● **REQUIRED WORK**: Without copying any picture, transcribe exactly the lines of the data below from the one containing "Work remaining to" through the one containing "### Usefull and".

● **RECORDS FOR THE TASK**:
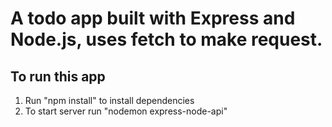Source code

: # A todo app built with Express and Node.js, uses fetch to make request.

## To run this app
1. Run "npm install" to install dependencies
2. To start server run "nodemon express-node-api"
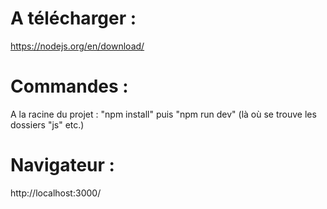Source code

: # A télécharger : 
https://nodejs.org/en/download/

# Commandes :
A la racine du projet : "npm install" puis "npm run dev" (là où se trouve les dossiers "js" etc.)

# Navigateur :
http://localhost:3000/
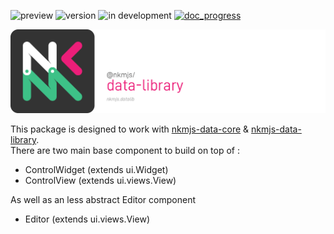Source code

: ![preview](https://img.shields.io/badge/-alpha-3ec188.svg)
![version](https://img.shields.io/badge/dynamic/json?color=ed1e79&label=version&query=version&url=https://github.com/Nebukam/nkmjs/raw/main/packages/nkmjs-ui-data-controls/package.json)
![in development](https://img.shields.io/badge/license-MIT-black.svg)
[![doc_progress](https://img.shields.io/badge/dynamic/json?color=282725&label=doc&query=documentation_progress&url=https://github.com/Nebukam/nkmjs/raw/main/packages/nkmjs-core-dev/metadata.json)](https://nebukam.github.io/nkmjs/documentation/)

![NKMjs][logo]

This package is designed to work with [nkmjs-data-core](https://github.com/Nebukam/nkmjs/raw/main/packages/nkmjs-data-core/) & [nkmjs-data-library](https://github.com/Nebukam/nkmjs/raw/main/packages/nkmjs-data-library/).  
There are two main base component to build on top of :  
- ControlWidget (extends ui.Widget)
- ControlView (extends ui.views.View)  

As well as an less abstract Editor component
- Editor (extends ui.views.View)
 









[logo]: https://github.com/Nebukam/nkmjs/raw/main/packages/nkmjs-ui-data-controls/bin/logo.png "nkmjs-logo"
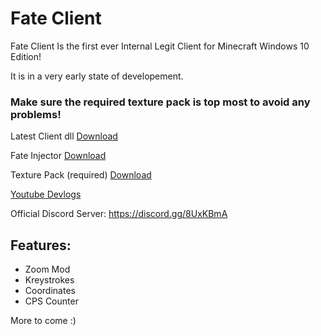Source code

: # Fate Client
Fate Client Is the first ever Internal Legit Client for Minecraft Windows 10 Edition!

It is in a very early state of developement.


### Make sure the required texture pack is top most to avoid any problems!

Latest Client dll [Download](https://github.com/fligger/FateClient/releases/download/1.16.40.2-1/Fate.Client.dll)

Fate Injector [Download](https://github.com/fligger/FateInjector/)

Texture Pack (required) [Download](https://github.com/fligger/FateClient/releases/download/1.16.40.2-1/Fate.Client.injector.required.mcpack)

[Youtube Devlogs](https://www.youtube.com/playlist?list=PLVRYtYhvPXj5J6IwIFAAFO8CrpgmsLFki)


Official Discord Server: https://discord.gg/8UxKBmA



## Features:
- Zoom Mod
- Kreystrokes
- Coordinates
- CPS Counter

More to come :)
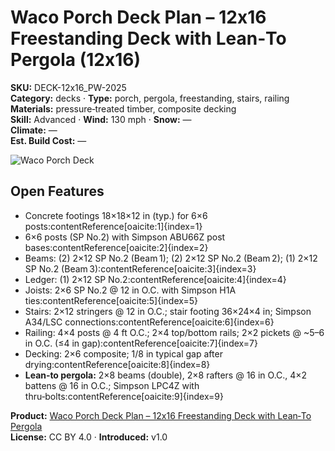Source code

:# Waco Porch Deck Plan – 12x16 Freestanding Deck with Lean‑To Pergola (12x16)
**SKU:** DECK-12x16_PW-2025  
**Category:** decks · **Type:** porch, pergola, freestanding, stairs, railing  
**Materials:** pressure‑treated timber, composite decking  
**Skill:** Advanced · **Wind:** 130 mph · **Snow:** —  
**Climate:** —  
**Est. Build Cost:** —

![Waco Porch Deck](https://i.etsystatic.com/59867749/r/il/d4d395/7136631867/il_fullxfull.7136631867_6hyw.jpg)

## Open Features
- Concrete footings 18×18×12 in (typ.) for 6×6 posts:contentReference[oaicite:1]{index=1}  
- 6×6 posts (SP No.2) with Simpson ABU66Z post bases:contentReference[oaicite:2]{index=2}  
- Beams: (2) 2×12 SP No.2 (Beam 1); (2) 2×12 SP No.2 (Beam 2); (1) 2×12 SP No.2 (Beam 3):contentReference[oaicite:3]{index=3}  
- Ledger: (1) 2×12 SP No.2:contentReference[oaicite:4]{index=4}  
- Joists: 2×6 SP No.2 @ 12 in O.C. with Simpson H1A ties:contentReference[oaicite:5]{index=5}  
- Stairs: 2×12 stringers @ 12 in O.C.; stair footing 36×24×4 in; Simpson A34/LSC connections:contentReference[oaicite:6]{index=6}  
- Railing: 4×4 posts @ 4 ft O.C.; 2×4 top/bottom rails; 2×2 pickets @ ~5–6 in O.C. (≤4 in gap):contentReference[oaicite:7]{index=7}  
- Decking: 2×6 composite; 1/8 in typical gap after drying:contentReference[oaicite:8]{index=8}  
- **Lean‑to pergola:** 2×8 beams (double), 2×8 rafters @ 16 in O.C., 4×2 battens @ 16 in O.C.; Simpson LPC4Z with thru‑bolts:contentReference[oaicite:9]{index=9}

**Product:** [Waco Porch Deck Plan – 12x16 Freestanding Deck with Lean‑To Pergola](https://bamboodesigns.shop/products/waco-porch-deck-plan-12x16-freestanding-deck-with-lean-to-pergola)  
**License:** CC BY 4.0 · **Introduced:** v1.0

* * *

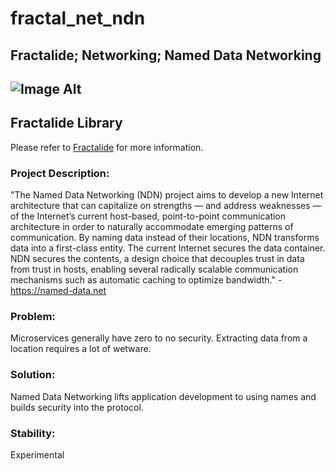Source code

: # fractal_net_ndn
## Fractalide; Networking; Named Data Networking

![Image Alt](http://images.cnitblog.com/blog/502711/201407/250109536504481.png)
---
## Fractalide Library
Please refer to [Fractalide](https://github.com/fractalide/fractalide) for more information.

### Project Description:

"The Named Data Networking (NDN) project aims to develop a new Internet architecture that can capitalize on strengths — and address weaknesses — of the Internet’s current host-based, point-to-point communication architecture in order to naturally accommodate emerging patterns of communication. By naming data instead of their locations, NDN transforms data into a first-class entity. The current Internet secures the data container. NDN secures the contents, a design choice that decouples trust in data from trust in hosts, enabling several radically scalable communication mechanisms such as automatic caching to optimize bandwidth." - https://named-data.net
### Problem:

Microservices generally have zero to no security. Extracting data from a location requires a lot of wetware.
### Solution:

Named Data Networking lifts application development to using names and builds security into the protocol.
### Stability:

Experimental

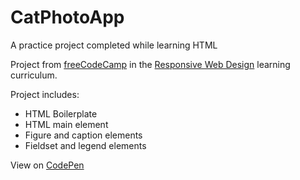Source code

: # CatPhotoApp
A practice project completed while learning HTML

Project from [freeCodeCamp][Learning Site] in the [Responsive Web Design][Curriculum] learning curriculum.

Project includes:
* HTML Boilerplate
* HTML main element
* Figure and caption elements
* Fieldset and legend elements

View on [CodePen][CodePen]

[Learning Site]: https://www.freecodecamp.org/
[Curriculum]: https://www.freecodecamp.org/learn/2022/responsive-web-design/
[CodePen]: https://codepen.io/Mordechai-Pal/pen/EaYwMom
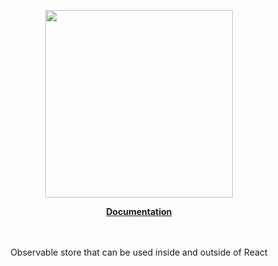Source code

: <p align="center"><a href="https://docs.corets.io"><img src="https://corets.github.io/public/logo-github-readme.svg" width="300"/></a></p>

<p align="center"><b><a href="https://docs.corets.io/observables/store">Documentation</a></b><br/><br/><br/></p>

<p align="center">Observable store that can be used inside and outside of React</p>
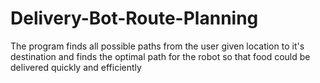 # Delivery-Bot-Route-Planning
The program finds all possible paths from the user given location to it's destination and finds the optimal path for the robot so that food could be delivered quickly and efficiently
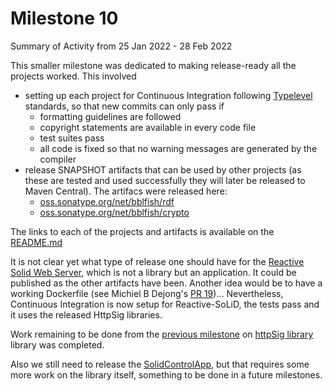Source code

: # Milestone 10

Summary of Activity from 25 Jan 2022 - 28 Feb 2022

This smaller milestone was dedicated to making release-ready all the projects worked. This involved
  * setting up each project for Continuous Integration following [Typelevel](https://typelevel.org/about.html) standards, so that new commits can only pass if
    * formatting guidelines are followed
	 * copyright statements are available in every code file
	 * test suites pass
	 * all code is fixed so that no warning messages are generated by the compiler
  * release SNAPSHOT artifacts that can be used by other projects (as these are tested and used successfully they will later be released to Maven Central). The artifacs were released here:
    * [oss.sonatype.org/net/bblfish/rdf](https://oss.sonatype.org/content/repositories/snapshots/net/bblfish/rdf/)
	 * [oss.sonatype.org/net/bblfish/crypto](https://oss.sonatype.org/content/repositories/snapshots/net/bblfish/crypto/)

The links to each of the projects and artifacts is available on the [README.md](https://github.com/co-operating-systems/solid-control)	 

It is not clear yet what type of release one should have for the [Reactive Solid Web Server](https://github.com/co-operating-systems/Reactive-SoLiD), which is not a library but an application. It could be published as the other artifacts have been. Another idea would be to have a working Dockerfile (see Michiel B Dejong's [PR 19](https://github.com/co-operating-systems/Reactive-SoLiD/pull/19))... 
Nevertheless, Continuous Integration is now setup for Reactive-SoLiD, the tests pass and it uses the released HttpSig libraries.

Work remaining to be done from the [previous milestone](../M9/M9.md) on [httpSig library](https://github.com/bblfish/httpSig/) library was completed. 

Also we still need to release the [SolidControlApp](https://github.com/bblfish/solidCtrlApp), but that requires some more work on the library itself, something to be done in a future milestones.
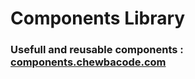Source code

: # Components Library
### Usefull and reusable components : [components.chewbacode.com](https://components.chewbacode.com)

● **RESPONSE BELOW**:
Work remaining to be done from the [previous milestone](../M9/M9.md) on [httpSig library](https://github.com/bblfish/httpSig/) library was completed. 

Also we still need to release the [SolidControlApp](https://github.com/bblfish/solidCtrlApp), but that requires some more work on the library itself, something to be done in a future milestones.
Source code

: # Components Library
### Usefull and reusable components : [components.chewbacode.com](https://components.chewbacode.com)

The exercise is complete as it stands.